##### Record extracts #####
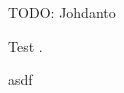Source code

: TODO: Johdanto

Test \parencite{AnsibleDocs,alma9911217298805973,KiefMorris2020IaC2,RahmanAkond2021SSiA,JamesFreeman2020HEAo,GauravAgarwal2021MDP,JamesFreeman2020PA2}.

asdf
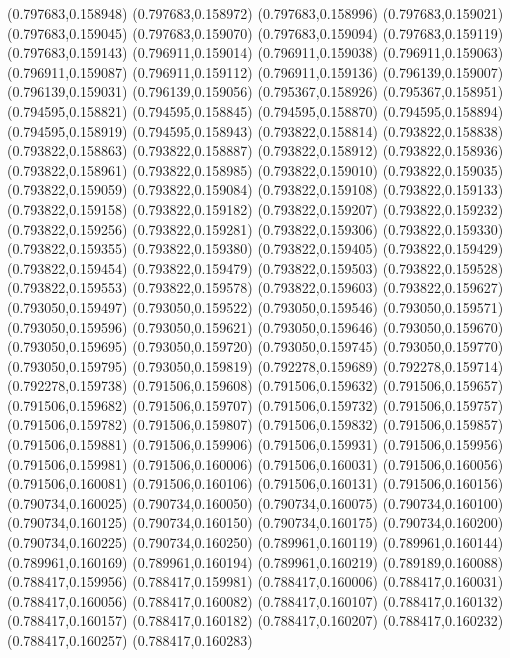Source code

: (0.797683,0.158948)
(0.797683,0.158972)
(0.797683,0.158996)
(0.797683,0.159021)
(0.797683,0.159045)
(0.797683,0.159070)
(0.797683,0.159094)
(0.797683,0.159119)
(0.797683,0.159143)
(0.796911,0.159014)
(0.796911,0.159038)
(0.796911,0.159063)
(0.796911,0.159087)
(0.796911,0.159112)
(0.796911,0.159136)
(0.796139,0.159007)
(0.796139,0.159031)
(0.796139,0.159056)
(0.795367,0.158926)
(0.795367,0.158951)
(0.794595,0.158821)
(0.794595,0.158845)
(0.794595,0.158870)
(0.794595,0.158894)
(0.794595,0.158919)
(0.794595,0.158943)
(0.793822,0.158814)
(0.793822,0.158838)
(0.793822,0.158863)
(0.793822,0.158887)
(0.793822,0.158912)
(0.793822,0.158936)
(0.793822,0.158961)
(0.793822,0.158985)
(0.793822,0.159010)
(0.793822,0.159035)
(0.793822,0.159059)
(0.793822,0.159084)
(0.793822,0.159108)
(0.793822,0.159133)
(0.793822,0.159158)
(0.793822,0.159182)
(0.793822,0.159207)
(0.793822,0.159232)
(0.793822,0.159256)
(0.793822,0.159281)
(0.793822,0.159306)
(0.793822,0.159330)
(0.793822,0.159355)
(0.793822,0.159380)
(0.793822,0.159405)
(0.793822,0.159429)
(0.793822,0.159454)
(0.793822,0.159479)
(0.793822,0.159503)
(0.793822,0.159528)
(0.793822,0.159553)
(0.793822,0.159578)
(0.793822,0.159603)
(0.793822,0.159627)
(0.793050,0.159497)
(0.793050,0.159522)
(0.793050,0.159546)
(0.793050,0.159571)
(0.793050,0.159596)
(0.793050,0.159621)
(0.793050,0.159646)
(0.793050,0.159670)
(0.793050,0.159695)
(0.793050,0.159720)
(0.793050,0.159745)
(0.793050,0.159770)
(0.793050,0.159795)
(0.793050,0.159819)
(0.792278,0.159689)
(0.792278,0.159714)
(0.792278,0.159738)
(0.791506,0.159608)
(0.791506,0.159632)
(0.791506,0.159657)
(0.791506,0.159682)
(0.791506,0.159707)
(0.791506,0.159732)
(0.791506,0.159757)
(0.791506,0.159782)
(0.791506,0.159807)
(0.791506,0.159832)
(0.791506,0.159857)
(0.791506,0.159881)
(0.791506,0.159906)
(0.791506,0.159931)
(0.791506,0.159956)
(0.791506,0.159981)
(0.791506,0.160006)
(0.791506,0.160031)
(0.791506,0.160056)
(0.791506,0.160081)
(0.791506,0.160106)
(0.791506,0.160131)
(0.791506,0.160156)
(0.790734,0.160025)
(0.790734,0.160050)
(0.790734,0.160075)
(0.790734,0.160100)
(0.790734,0.160125)
(0.790734,0.160150)
(0.790734,0.160175)
(0.790734,0.160200)
(0.790734,0.160225)
(0.790734,0.160250)
(0.789961,0.160119)
(0.789961,0.160144)
(0.789961,0.160169)
(0.789961,0.160194)
(0.789961,0.160219)
(0.789189,0.160088)
(0.788417,0.159956)
(0.788417,0.159981)
(0.788417,0.160006)
(0.788417,0.160031)
(0.788417,0.160056)
(0.788417,0.160082)
(0.788417,0.160107)
(0.788417,0.160132)
(0.788417,0.160157)
(0.788417,0.160182)
(0.788417,0.160207)
(0.788417,0.160232)
(0.788417,0.160257)
(0.788417,0.160283)
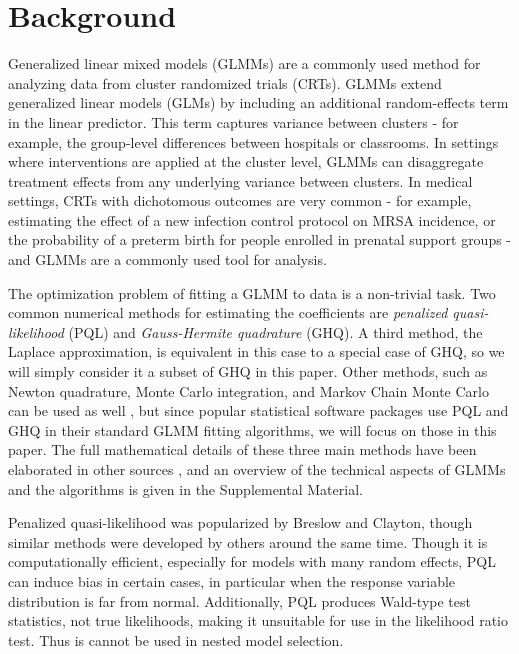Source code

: \documentclass[Afour,times,sagev,doublespace]{sagej}
\begin{document}
\section{Background}
Generalized linear mixed models (GLMMs) are a commonly used method for analyzing data from cluster randomized trials (CRTs). GLMMs extend generalized linear models (GLMs) by including an additional random-effects term in the linear predictor. This term captures variance between clusters - for example, the group-level differences between hospitals or classrooms. In settings where interventions are applied at the cluster level, GLMMs can disaggregate treatment effects from any underlying variance between clusters. In medical settings, CRTs with dichotomous outcomes are very common - for example, estimating the effect of a new infection control protocol on MRSA incidence, or the probability of a preterm birth for people enrolled in prenatal support groups - and GLMMs are a commonly used tool for analysis. 

The optimization problem of fitting a GLMM to data is a non-trivial task. Two common numerical methods for estimating the coefficients are \textit{penalized quasi-likelihood} (PQL) \cite{wolfinger_generalized_1993} and \textit{Gauss-Hermite quadrature} (GHQ). A third method, the Laplace approximation, is equivalent in this case to a special case of GHQ\cite{liu_note_1994}, so we will simply consider it a subset of GHQ in this paper. Other methods, such as Newton quadrature, Monte Carlo integration, and Markov Chain Monte Carlo can be used as well \cite{zhang_fitting_2011}, but since popular statistical software packages use PQL and GHQ in their standard GLMM fitting algorithms, we will focus on those in this paper. The full mathematical details of these three main methods have been elaborated in other sources \cite{wolfinger_generalized_1993}\cite{pinheiro_efficient_2006}, and an overview of the technical aspects of GLMMs and the algorithms is given in the Supplemental Material.

Penalized quasi-likelihood was popularized by Breslow and Clayton\cite{breslow_approximate_1993}, though similar methods were developed by others\cite{zeger_models_1988}\cite{engel_simple_1994} around the same time. Though it is computationally efficient, especially for models with many random effects, PQL can induce bias in certain cases, in particular when the response variable distribution is far from normal\cite{agresti_categorical_2013}\cite{rodriguez_assessment_1995}\cite{breslow_bias_1995}\cite{lin_bias_1996}. Additionally, PQL produces Wald-type test statistics, not true likelihoods, making it unsuitable for use in the likelihood ratio test. Thus is cannot be used in nested model selection\cite{zhang_fitting_2011}\cite{pinheiro_efficient_2006}\cite{ng_estimation_2006}.
\end{document}
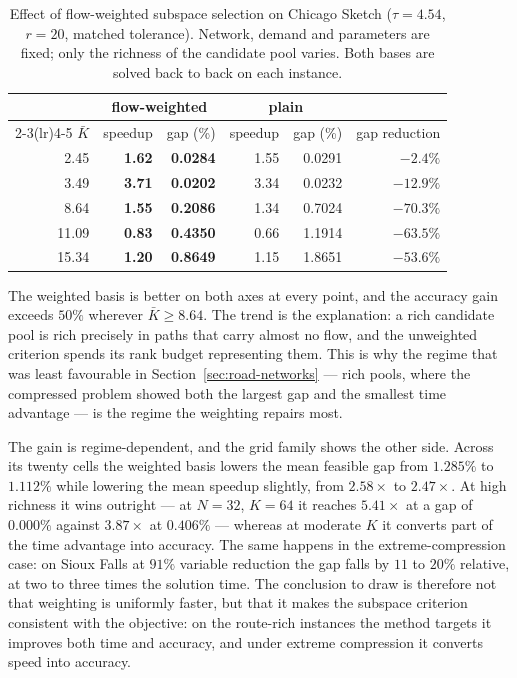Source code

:\documentclass[11pt]{article}
\begin{document}
\begin{table}[h]
\centering
\caption{Effect of flow-weighted subspace selection on Chicago Sketch ($\tau=4.54$, $r=20$,
matched tolerance). Network, demand and parameters are fixed; only the richness of the
candidate pool varies. Both bases are solved back to back on each instance.}
\label{tab:weighted-basis}
{\small
\begin{tabular}{rrrrrr}
\toprule
& \multicolumn{2}{c}{flow-weighted} & \multicolumn{2}{c}{plain} & \\
\cmidrule(lr){2-3}\cmidrule(lr){4-5}
$\bar K$ & speedup & gap (\%) & speedup & gap (\%) & gap reduction\\
\midrule
2.45  & \textbf{1.62} & \textbf{0.0284} & 1.55 & 0.0291 & $-2.4\%$\\
3.49  & \textbf{3.71} & \textbf{0.0202} & 3.34 & 0.0232 & $-12.9\%$\\
8.64  & \textbf{1.55} & \textbf{0.2086} & 1.34 & 0.7024 & $\mathbf{-70.3\%}$\\
11.09 & \textbf{0.83} & \textbf{0.4350} & 0.66 & 1.1914 & $\mathbf{-63.5\%}$\\
15.34 & \textbf{1.20} & \textbf{0.8649} & 1.15 & 1.8651 & $\mathbf{-53.6\%}$\\
\bottomrule
\end{tabular}}
\end{table}

The weighted basis is better on both axes at every point, and the accuracy gain exceeds $50\%$
wherever $\bar K \ge 8.64$. The trend is the explanation: a rich candidate pool is rich
precisely in paths that carry almost no flow, and the unweighted criterion spends its rank
budget representing them. This is why the regime that was least favourable in
Section~\ref{sec:road-networks} --- rich pools, where the compressed problem showed both the
largest gap and the smallest time advantage --- is the regime the weighting repairs most.

The gain is regime-dependent, and the grid family shows the other side. Across its twenty
cells the weighted basis lowers the mean feasible gap from $1.285\%$ to $1.112\%$ while
lowering the mean speedup slightly, from $2.58\times$ to $2.47\times$. At high richness it wins
outright --- at $N=32$, $K=64$ it reaches $5.41\times$ at a gap of $0.000\%$ against
$3.87\times$ at $0.406\%$ --- whereas at moderate $K$ it converts part of the time advantage
into accuracy. The same happens in the extreme-compression case: on Sioux Falls at $91\%$
variable reduction the gap falls by $11$ to $20\%$ relative, at two to three times the solution
time. The conclusion to draw is therefore not that weighting is uniformly faster, but that it
makes the subspace criterion consistent with the objective: on the route-rich instances the
method targets it improves both time and accuracy, and under extreme compression it converts
speed into accuracy.
\end{document}
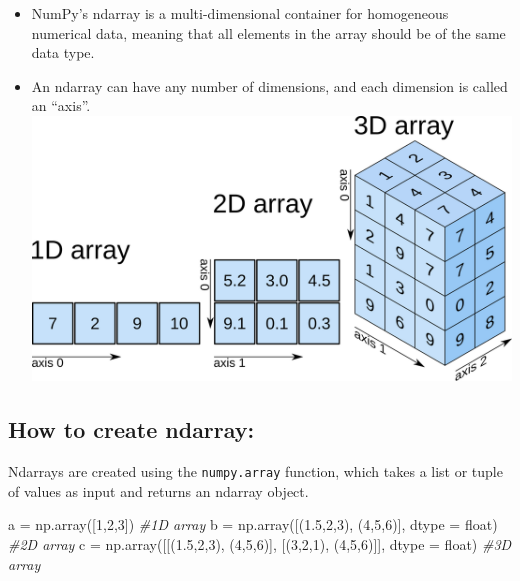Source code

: \documentclass[11pt]{article}
\providecommand{\tightlist}{%
      \setlength{\itemsep}{0pt}\setlength{\parskip}{0pt}}
\newenvironment{Shaded}{}{}
\newcommand{\DecValTok}[1]{\textcolor[rgb]{0.25,0.63,0.44}{{#1}}}
\newcommand{\FloatTok}[1]{\textcolor[rgb]{0.25,0.63,0.44}{{#1}}}
\newcommand{\CommentTok}[1]{\textcolor[rgb]{0.38,0.63,0.69}{\textit{{#1}}}}
\newcommand{\NormalTok}[1]{{#1}}
\newcommand{\OperatorTok}[1]{\textcolor[rgb]{0.40,0.40,0.40}{{#1}}}
\newcommand{\BuiltInTok}[1]{{#1}}
\begin{document}
\begin{itemize}
\tightlist
\item
  NumPy's ndarray is a multi-dimensional container for homogeneous
  numerical data, meaning that all elements in the array should be of
  the same data type.
\item
  An ndarray can have any number of dimensions, and each dimension is
  called an ``axis''. \includegraphics{nda.png}
\end{itemize}

\hypertarget{how-to-create-ndarray}{%
\subsection{How to create ndarray:}\label{how-to-create-ndarray}}

Ndarrays are created using the \texttt{numpy.array} function, which
takes a list or tuple of values as input and returns an ndarray object.

\begin{Shaded}
\begin{Highlighting}[]
\NormalTok{a }\OperatorTok{=}\NormalTok{ np.array([}\DecValTok{1}\NormalTok{,}\DecValTok{2}\NormalTok{,}\DecValTok{3}\NormalTok{]) }\CommentTok{\#1D array}
\NormalTok{b }\OperatorTok{=}\NormalTok{ np.array([(}\FloatTok{1.5}\NormalTok{,}\DecValTok{2}\NormalTok{,}\DecValTok{3}\NormalTok{), (}\DecValTok{4}\NormalTok{,}\DecValTok{5}\NormalTok{,}\DecValTok{6}\NormalTok{)], dtype }\OperatorTok{=} \BuiltInTok{float}\NormalTok{) }\CommentTok{\#2D array}
\NormalTok{c }\OperatorTok{=}\NormalTok{ np.array([[(}\FloatTok{1.5}\NormalTok{,}\DecValTok{2}\NormalTok{,}\DecValTok{3}\NormalTok{), (}\DecValTok{4}\NormalTok{,}\DecValTok{5}\NormalTok{,}\DecValTok{6}\NormalTok{)], [(}\DecValTok{3}\NormalTok{,}\DecValTok{2}\NormalTok{,}\DecValTok{1}\NormalTok{), (}\DecValTok{4}\NormalTok{,}\DecValTok{5}\NormalTok{,}\DecValTok{6}\NormalTok{)]], dtype }\OperatorTok{=} \BuiltInTok{float}\NormalTok{) }\CommentTok{\#3D array}
\end{Highlighting}
\end{Shaded}
\end{document}
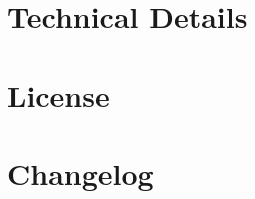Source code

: \documentclass[a4paper,DIV=calc]{scrartcl}
\begin{document}
\section{Technical Details}

\section{License}

\section{Changelog}
\end{document}

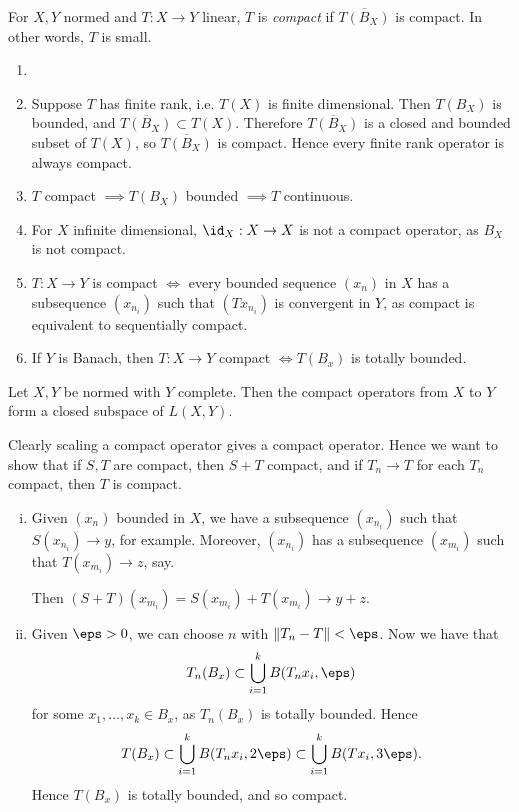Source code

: \documentclass[12pt]{article}
\begin{document}
For $X, Y$ normed and $T : X \to Y$ linear, $T$ is \emph{compact} if $\overline{T(B_X)}$ is compact. In other words, $T$ is small.

\begin{remark}
	\begin{enumerate}
		\item[]
		\item Suppose $T$ has finite rank, i.e. $T(X)$ is finite dimensional. Then $T(B_X)$ is bounded, and $\overline{T(B_X)} \subset T(X)$. Therefore $\overline{T(B_X)}$ is a closed and bounded subset of $T(X)$, so $\overline{T(B_X)}$ is compact. Hence every finite rank operator is always compact.
		\item $T$ compact $\implies T(B_X)$ bounded $\implies T$ continuous.
		\item For $X$ infinite dimensional, $\id_X : X \to X$ is not a compact operator, as $B_X$ is not compact.
		\item $T : X \to Y$ is compact $\iff$ every bounded sequence $(x_n)$ in $X$ has a subsequence $(x_{n_i})$ such that $(Tx_{n_i})$ is convergent in $Y$, as compact is equivalent to sequentially compact.
		\item If $Y$ is Banach, then $T : X \to Y$ compact $\iff T(B_x)$ is totally bounded.
	\end{enumerate}
\end{remark}

\begin{proposition}
	Let $X, Y$ be normed with $Y$ complete. Then the compact operators from $X$ to $Y$ form a closed subspace of $L(X,Y)$.
\end{proposition}

\begin{proofbox}
	Clearly scaling a compact operator gives a compact operator. Hence we want to show that if $S, T$ are compact, then $S + T$ compact, and if $T_n \to T$ for each $T_n$ compact, then $T$ is compact.
	\begin{enumerate}[(i)]
		\item Given $(x_n)$ bounded in $X$, we have a subsequence $(x_{n_i})$ such that $S(x_{n_i}) \to y$, for example. Moreover, $(x_{n_i})$ has a subsequence $(x_{m_i})$ such that $T(x_{m_i}) \to z$, say.

			Then $(S+T)(x_{m_i}) = S(x_{m_i}) + T(x_{m_i}) \to y + z$.
		\item Given $\eps > 0$, we can choose $n$ with $\|T_n - T\| < \eps$. Now we have that
			\[
			T_n(B_x) \subset \bigcup_{i = 1}^{k} B(T_nx_i, \eps)
			\]
			for some $x_1, \ldots, x_k \in B_x$, as $T_n(B_x)$ is totally bounded. Hence
			\[
			T(B_x) \subset \bigcup_{i = 1}^{k} B(T_n x_i, 2\eps) \subset \bigcup_{i = 1}^{k} B(T x_i, 3\eps).
			\]
			Hence $T(B_x)$ is totally bounded, and so compact.
	\end{enumerate}
\end{proofbox}
\end{document}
#####
▶ _Aim of the exercise_:
Your task is to return each line of the data above that contains the string "converts".

▶ _Output for this task_:
$3.87\times$ at $0.406\%$ --- whereas at moderate $K$ it converts part of the time advantage
method targets it improves both time and accuracy, and under extreme compression it converts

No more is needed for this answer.